Daddy and hubby in court
Samia Shahid’s father and first husband have been arrested and appeared in court.
Her first husband, Choudhry Shakeel, has been arrested on suspicion of her murder while her father Mohammad has been held as an accessory to murder.
Both appeared in court in Pakistan and have been remanded for four days.
Her father. Her father (allegedly) helped the husband she was forced to marry to murder her. I can never get used to that.
Shaimaa Khalil, a BBC Pakistan Correspondent, reported from Jhelum:
The police car which brought them to the court was surrounded by journalists. I got as close as I could to them to see if they would comment but they did not.
The media were barred from entering the courtroom and the hearing could not have lasted more than two minutes with the judge remanding them in custody for four days while the investigation into Samia Shahid’s murder continues.
They could still sweep it under the rug.
My father has often not approved of things I have done (my father is a fundamentalist Christian who thinks women belong in the home, but still manages to be proud of me i spite of it). At least one of his daughters married someone he didn’t approve of. I can’t imagine, in his absolute darkest hours, that he would even for one single second consider murdering any of us for choosing our own pathways.
I definitely do not approve of my son’s wife, but I attended his wedding, gave him a special gift, and wished him well. I can’t imagine anything that would make me murder him for such an act.
But when you see women (or your children in general) as property, you consider it your right to dispose of that property how you will. This is a bad, bad mark for religion, and for patriarchy in general (whether religious or not).
Indeed – and it’s the seeing your daughters or your children in general as property that I find so hard to get my head around. The affection part seems so utterly basic.
I visited my parents today, something I do reluctantly at best. An entire wall of their house is dedicated to wedding and some other photos of any and all relations. I probably don’t need to spill the punchline here, right?
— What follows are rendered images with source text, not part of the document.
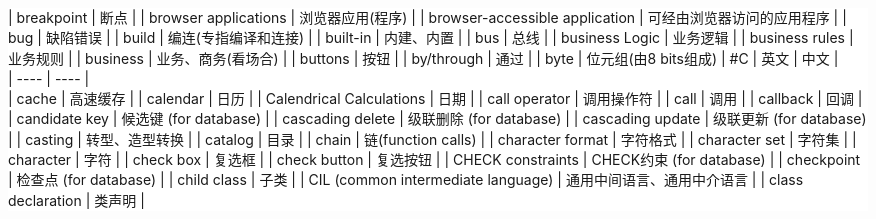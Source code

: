 |    breakpoint                                             | 断点                                           |
|    browser applications                                   | 浏览器应用(程序)                                |
|    browser-accessible application                         | 可经由浏览器访问的应用程序                       |
|    bug                                                    | 缺陷错误                                       |
|    build                                                  | 编连(专指编译和连接)                             |
|    built-in                                               | 内建、内置                                      |
|    bus                                                    | 总线                                           |
|    business Logic                                         | 业务逻辑                                       |
|    business rules                                         | 业务规则                                       |
|    business                                               | 业务、商务(看场合)                              |
|    buttons                                                | 按钮                                           |
|    by/through                                             | 通过                                           |
|    byte                                                   | 位元组(由8 bits组成)                            |
#C
|  英文   | 中文  |                 
|  ----  | ----  |            
|    cache                                                  | 高速缓存                                       |
|    calendar                                               | 日历                                           |
|    Calendrical Calculations                               | 日期                                           |
|    call operator                                          | 调用操作符                                      |
|    call                                                   | 调用                                           |
|    callback                                               | 回调                                           |
|    candidate key                                          | 候选键 (for database)                          |
|    cascading delete                                       | 级联删除 (for database)                        |
|    cascading update                                       | 级联更新 (for database)                        |
|    casting                                                | 转型、造型转换                                  |
|    catalog                                                | 目录                                           |
|    chain                                                  | 链(function calls)                             |
|    character format                                       | 字符格式                                       |
|    character set                                          | 字符集                                         |
|    character                                              | 字符                                           |
|    check box                                              | 复选框                                         |
|    check button                                           | 复选按钮                                       |
|    CHECK constraints                                      | CHECK约束 (for database)                       |
|    checkpoint                                             | 检查点 (for database)                          |
|    child class                                            | 子类                                           |
|    CIL (common intermediate language)                     | 通用中间语言、通用中介语言                       |
|    class declaration                                      | 类声明                                         |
I occasionally wonder whether my parents are actually real or written by Charles Dickens. As it happens, mrs latsot did actually find a photograph of me. I was on the end of a line of a dozen people. it wasn’t a picture OF me, in other words, i just happened to be on it. I don’t think mrs latsot was featured in any pictures at all.
Here’s my point:
Oops, hit post.
I was about to say that this enmity which will forever exist between me and my parents and has extended now and then to violence (on their part) could never go this far. Forty years of acting like dicks speak for themselves but it couldn’t go much further than that.
Its unthinkable, I mean, even in my horrific family. But it’s not unthinkable at all, is it? It’s not only thinkable, it happens all the fucking time.
i think that’s what I was trying to say.
I think the reason the affection that stops people from killing their kids isn’t there in this case, and in some abusive fundamentalist Christian homes in the US, is that having children isn’t a choice for them. They weren’t wanted, and there’s no love in the house already, so it doesn’t extend naturally to the children that way. Everyone is forced into preset roles so a man who is gay or who just wanted to go on a road trip for a decade before marrying can’t be themselves, so they resent the wife and children their culture forced on them.
Although the problem with that is they went to so much effort in this case to bring her back so they could kill her.
Unthinkable but not unthinkable at all. Quite so. That’s why I said I can’t get my head around it. I know it happens but I find it hard to think.
‘They could still sweep it under the rug’
…and they probably will. Pakistan seems to be a ‘shame’ culture, if so, it’s easy to understand the motivation for this murder.
Iknklast & latsot
I was just plain lucky with my parents, my father was an atheist and my mother was one of those ‘rights of passage’ Christians so I was spared the familial dysfunctions produced by Christian ideology. They were remarkably non-judgemental and tolerant by the standards of their generation (they were both born before the First World War). I realised later that they were expecting grandchildren, however my wife and I had no interest in reproducing, I certainly can’t remember any pressure from them to produce the next generation. I’m 70, my parents were nearly forty when I was born so, of course, they both died long ago, I still miss them. There’s baggage of course, I wish that they had stood up to my bullying elder brother, but they had their reasons. I also wish I’d apologised to them for being a total prick as a teenager although that wasn’t entirely my fault.